AUSTIN (KXAN) – There’s just over a week to go in the legislative session. But state lawmakers learned that they may have to spend a little more time in Austin than they expected. On Wednesday, Lt. Gov. Dan Patrick promised to push lawmakers toward a special session unless House members approve two controversial bills. One sets new limits on how much cities and counties can raise property taxes without voter approval. The other is the Senate bill requiring Texans to use the bathroom based on their biological sex, commonly known as the bathroom bill.

“Here’s the bottom line, I want to avoid a special session,” Patrick told reporters at a news conference in the Capitol. “But I am prepared to go into one if the House does not pass a strong version of Senate Bill 2, property tax relief, desperately wanted by the people of this state, and if the House does not pass SB 6 or amend another bill with the language concerning Texas privacy.” Patrick cited polls that show support for the proposals. “Again, the people have spoken clearly. The votes are there!” he concluded.

Despite Patrick’s high-profile statement, he’s not the one who decides whether lawmakers get to go home after Memorial Day. “Only the Governor can call a special session,” explained Sherri Greenberg, a former state representative who now works as a professor at the LBJ School at the University of Texas. “And only the Governor can determine what’s on the call, meaning what the legislature will take up.” Governor Greg Abbott has voiced support for SB 6 but has not indicated that he plans to call a special session.
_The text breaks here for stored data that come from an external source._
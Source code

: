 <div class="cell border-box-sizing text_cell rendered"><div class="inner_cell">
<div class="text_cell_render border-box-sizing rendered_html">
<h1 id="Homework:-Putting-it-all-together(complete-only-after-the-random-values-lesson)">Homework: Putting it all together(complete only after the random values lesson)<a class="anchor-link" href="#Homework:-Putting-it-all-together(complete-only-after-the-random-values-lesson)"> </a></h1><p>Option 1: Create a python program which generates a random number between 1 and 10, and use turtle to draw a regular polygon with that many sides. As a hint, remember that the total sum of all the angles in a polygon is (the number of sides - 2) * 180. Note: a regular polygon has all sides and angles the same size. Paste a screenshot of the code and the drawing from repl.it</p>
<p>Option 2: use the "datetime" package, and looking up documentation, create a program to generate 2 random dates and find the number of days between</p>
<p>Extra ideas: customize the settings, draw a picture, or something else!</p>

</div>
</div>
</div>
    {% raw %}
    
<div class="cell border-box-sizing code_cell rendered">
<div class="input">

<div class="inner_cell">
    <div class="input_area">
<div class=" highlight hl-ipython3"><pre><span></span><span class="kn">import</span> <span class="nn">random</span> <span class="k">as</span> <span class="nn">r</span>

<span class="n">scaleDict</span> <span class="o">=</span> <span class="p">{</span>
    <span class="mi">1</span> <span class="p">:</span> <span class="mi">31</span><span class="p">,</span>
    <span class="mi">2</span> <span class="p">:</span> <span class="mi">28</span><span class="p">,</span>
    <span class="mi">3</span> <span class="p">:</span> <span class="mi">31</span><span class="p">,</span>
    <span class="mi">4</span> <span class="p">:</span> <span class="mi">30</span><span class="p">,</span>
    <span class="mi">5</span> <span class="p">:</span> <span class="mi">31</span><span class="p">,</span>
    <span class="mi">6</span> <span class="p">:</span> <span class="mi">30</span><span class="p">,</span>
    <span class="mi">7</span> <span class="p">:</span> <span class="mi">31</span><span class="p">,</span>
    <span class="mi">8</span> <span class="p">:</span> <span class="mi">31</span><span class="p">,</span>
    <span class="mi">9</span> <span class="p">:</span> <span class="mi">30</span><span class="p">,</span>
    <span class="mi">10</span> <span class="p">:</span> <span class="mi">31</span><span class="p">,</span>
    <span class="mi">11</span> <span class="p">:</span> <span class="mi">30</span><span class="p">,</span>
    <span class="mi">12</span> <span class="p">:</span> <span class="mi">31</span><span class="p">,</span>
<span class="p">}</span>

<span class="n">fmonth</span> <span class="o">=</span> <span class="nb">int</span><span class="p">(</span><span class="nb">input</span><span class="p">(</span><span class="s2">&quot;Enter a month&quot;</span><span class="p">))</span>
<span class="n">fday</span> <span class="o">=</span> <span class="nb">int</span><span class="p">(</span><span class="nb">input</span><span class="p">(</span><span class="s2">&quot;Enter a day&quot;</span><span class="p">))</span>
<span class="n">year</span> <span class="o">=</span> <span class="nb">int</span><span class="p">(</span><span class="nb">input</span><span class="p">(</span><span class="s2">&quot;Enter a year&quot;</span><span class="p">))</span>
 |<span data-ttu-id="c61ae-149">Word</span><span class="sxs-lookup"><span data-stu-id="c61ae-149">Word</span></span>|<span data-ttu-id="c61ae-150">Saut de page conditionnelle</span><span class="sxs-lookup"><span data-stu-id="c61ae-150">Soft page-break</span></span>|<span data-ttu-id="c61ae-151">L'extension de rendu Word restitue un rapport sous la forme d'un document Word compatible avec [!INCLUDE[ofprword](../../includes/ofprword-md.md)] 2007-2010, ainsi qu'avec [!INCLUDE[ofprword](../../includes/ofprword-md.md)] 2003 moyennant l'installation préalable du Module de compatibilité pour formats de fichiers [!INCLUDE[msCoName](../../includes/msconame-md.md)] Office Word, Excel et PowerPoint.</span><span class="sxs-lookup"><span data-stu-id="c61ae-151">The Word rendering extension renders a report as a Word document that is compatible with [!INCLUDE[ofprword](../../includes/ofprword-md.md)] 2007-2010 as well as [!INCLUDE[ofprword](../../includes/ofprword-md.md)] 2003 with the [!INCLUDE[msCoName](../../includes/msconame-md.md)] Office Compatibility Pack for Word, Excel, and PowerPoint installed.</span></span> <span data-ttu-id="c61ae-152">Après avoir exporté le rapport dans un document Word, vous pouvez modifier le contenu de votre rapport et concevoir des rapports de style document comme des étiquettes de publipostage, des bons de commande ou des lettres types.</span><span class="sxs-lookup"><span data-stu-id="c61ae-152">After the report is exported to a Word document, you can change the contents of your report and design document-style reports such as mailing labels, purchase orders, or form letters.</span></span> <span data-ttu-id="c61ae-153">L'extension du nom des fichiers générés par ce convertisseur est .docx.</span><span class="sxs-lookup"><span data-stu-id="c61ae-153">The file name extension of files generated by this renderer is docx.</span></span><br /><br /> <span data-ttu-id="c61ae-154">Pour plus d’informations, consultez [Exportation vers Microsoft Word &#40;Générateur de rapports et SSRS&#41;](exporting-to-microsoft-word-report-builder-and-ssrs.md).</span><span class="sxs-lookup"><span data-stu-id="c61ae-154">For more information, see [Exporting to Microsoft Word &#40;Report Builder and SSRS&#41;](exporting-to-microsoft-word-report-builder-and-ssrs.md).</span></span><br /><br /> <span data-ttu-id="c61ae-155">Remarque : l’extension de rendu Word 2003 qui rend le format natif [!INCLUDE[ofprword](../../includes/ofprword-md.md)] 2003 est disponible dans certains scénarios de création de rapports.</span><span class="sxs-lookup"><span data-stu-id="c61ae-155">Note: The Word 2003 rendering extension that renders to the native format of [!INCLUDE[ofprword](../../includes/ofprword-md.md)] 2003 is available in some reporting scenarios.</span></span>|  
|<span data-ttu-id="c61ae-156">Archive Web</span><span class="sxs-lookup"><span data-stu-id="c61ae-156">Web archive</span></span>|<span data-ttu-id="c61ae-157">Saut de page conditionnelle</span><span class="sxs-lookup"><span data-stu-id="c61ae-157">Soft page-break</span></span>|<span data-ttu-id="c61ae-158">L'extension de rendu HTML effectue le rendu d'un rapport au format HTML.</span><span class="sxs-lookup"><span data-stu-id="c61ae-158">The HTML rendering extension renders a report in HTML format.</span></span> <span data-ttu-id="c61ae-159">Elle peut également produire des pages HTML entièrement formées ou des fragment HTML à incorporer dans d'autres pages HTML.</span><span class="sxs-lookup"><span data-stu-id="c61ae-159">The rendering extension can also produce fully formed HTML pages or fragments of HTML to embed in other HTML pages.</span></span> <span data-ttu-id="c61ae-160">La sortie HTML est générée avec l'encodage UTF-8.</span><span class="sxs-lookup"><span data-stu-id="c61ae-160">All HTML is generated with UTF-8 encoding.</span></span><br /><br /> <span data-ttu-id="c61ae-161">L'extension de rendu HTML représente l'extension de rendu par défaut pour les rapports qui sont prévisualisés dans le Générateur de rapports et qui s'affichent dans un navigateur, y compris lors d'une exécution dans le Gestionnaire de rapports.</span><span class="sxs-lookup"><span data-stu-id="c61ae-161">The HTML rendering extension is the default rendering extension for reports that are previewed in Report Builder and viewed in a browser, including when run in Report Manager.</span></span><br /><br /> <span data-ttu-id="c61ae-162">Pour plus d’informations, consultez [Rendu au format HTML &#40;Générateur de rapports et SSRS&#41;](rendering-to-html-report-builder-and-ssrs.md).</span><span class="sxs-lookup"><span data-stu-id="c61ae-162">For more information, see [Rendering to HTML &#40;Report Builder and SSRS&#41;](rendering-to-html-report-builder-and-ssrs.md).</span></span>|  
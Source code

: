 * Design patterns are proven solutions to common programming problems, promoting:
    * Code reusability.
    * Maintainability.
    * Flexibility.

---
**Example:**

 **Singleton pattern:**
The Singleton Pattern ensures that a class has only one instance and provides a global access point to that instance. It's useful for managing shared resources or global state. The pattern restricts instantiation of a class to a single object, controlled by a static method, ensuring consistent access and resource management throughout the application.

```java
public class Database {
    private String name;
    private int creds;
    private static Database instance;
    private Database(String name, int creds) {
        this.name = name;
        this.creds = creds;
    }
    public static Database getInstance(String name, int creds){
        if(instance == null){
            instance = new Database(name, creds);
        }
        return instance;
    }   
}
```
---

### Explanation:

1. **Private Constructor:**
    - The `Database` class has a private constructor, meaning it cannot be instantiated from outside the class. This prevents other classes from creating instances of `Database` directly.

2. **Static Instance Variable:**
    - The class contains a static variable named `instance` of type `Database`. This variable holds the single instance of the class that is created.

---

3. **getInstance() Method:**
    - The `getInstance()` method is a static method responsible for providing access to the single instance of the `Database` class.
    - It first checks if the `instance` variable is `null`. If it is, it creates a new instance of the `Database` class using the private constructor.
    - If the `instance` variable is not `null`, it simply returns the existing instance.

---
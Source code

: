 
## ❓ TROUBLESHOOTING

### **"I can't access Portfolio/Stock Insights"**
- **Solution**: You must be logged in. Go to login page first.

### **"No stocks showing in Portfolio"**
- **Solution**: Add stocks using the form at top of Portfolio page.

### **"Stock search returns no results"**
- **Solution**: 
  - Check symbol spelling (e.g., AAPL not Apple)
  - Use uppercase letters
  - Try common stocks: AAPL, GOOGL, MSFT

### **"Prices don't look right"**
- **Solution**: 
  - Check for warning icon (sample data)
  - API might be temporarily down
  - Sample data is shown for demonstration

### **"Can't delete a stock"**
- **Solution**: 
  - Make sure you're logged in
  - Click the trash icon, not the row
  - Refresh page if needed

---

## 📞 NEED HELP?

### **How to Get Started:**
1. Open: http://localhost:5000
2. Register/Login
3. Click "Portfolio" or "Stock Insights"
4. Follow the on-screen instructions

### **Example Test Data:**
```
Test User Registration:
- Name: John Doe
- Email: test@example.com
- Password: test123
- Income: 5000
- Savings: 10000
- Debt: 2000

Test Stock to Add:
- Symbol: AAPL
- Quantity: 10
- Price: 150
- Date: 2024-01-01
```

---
Ross Ramsey, executive editor of The Texas Tribune, said Patrick’s statement sets up something akin to a hostage situation. Ramsey explained that the Lieutenant Governor will block bills important to House leaders unless they advance the two bills he wants passed. “We’re waiting on that midnight prisoner exchange on the German border somewhere,” Ramsey said, laying out his analogy. “They hand us one, we hand them one, everyone tries to go home safely.”

But the hostage analogy Ramsey described does not necessarily set the stage for a special session. “The only two reasons they have special sessions are when they have legitimate emergencies,” Ramsey said, giving the example of a hurricane. “Or when they make a mistake or mess something up in their own work. They don’t finish a budget in time, they don’t pass a sunset bill.” But Ramsey also laid out a third option. “You can put in somewhere in between those categories the times when a Governor decides for political reasons, I want this issue to pass…. I’m bringing you back until I get it.”

“The best way to end this session is to reach consensus on as many issues as we can,” House Speaker Joe Straus said in an e-mailed statement responding to Lt. Gov. Patrick. “Nobody is going to get everything they want.”